La trayectoria cinematográfica de Arturo Ripstein será distinguida con la Medalla Bellas Artes 2013, el próximo lunes en la Sala Manuel M. Ponce de dicho recinto.

 

Este reconocimiento será el primero que se entrega a un realizador por su creación cinematográfica, y será para Ripstein, quien a lo largo de casi cinco décadas ha sido objeto de grandes reconocimientos nacionales e internacionales.

 

“Estoy muy agradecido y me siento honrado con esta distinción”, manifestó el director en un comunicado de prensa, tras reconocer que siempre es más grato ganar que perder premios y “he perdido muchísimos más de los que he ganado”.

 

Desde 1993, la Medalla Bellas Artes es la máxima distinción con la que el Instituto Nacional de Bellas Artes (INBA), reconoce a creadores, intérpretes y figuras predominantes del país con una trayectoria sobresaliente por más de 20 años y que con su obra contribuyen a la promoción y difusión de la cultura nacional.

 

Los galardonados del 2013 son el arquitecto Carlos Mijares; el artista plástico Luis Nishizawa; el director teatral y dramaturgo Abraham Oceransky; la escritora Elena Poniatowska; además del realizador Ripstein.

 

Hijo del productor Alfredo Ripstein Jr., el cineasta se formó en los sets cinematográficos desde que era niño y cuando adolescente trabajó como asistente de sonido, edición, jala cables y doble de acción.

 

Incluso colaboró con Luis Buñuel en la cinta “El ángel exterminador”, de quien aprendió más cuestiones éticas sobre la creación fílmica que técnicas.

 

“Con Luis Buñuel me di cuenta de que detrás del cómo se hace, está el qué se hace.
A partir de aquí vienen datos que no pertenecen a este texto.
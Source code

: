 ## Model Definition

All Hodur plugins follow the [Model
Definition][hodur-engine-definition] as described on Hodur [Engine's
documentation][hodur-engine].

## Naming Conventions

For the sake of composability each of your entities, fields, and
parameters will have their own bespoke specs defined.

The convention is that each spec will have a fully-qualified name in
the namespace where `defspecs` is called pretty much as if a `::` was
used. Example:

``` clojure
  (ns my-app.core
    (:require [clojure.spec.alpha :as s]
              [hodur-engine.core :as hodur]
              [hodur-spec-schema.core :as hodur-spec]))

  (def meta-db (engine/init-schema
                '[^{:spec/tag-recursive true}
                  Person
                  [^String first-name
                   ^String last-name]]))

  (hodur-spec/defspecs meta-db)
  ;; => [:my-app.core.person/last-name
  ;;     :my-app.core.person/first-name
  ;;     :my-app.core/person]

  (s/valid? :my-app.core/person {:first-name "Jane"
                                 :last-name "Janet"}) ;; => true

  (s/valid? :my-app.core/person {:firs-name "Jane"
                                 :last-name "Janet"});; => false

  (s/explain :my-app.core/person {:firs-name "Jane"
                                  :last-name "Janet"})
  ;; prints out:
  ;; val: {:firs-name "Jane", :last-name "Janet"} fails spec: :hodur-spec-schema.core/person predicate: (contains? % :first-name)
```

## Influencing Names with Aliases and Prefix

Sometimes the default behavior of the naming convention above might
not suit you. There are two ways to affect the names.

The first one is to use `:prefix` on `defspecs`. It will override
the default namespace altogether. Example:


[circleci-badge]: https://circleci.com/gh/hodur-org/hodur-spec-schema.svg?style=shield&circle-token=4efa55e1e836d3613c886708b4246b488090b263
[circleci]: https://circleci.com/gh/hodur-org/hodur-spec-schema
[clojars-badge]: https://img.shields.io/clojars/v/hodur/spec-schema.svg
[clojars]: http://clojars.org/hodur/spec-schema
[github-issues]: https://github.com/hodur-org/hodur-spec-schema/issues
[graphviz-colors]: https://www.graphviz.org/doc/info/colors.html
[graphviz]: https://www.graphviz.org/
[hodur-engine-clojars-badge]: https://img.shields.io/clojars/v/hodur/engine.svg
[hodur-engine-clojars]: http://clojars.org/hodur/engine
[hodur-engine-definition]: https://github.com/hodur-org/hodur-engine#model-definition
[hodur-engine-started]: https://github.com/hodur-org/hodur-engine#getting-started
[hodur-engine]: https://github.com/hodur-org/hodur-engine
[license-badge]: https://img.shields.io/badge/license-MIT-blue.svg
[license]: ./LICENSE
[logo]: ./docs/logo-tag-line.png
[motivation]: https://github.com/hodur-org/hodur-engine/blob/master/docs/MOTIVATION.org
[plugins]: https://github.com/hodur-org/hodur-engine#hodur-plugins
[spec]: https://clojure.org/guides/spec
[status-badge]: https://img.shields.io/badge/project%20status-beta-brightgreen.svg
Estoy convencido que la manera de contar el cuento, es el cuento”.

 

A los 22 años debutó como director en 1965 con la cinta “Tiempo de morir”, a partir de un guión de Gabriel García Márquez y la colaboración de Carlos Fuentes.

 

Su obra fílmica se traduce en más de 40 trabajos cinematográficos lo mismo en cortometraje, documental y largometraje, así como materiales audiovisuales para instituciones públicas o telenovelas.

 

Algunas de sus películas más sobresalientes son “El castillo de la pureza”, “El lugar sin límites”, “El imperio de la fortuna” y “Profundo carmesí”, entre otras.

 

En noviembre del año pasado estrenó “Las razones del corazón”, su más reciente película, inspirada en la novela de “Madame Bovary”, de Gustave Flaubert, con un guión escrito por Paz Alicia Garciadiego, su guionista de cabecera desde hace casi tres décadas, de quien afirma, con ella “encontró su otra voz”.

 

Ripstein, a sus 70 años de edad, prepara su siguiente filme, el cual está basado en hechos reales, a partir de un guión original que escribió Garciadiego.

 

Ganador dos veces de la Concha de Oro en el Festival de San Sebastián por “Principio y fin” y “La perdición de los hombres”, el cine de Ripstein ha tenido resonancia internacional, lo mismo en Europa que América Latina, donde es considerado un director de culto.

 

En su cine, habita el gusto por explorar la sordidez, los personajes oscuros sumidos en su propia devastación, el humor y la ironía, así como el uso recurrente del plano secuencia, que le han dado un toque distintivo a su obra y la ubica en el llamado cine de autor.

 

A través de sus películas, Arturo Ripstein ha explorado las posibilidades del enamoramiento, desde el amor no correspondido, hasta el amor más enloquecido, porque como ha comentado el amor puede cuestionarse, lo que no se puede cuestionar es su fuerza.

 

Para Ripstein hay un gusto por la comedia y en cada uno de sus filmes ha intentado utilizar recursos para detonar el humor, “la comedia es el género al que mejor reacciono”, pero ha sido el melodrama lo que ha marcado su carrera en el cine.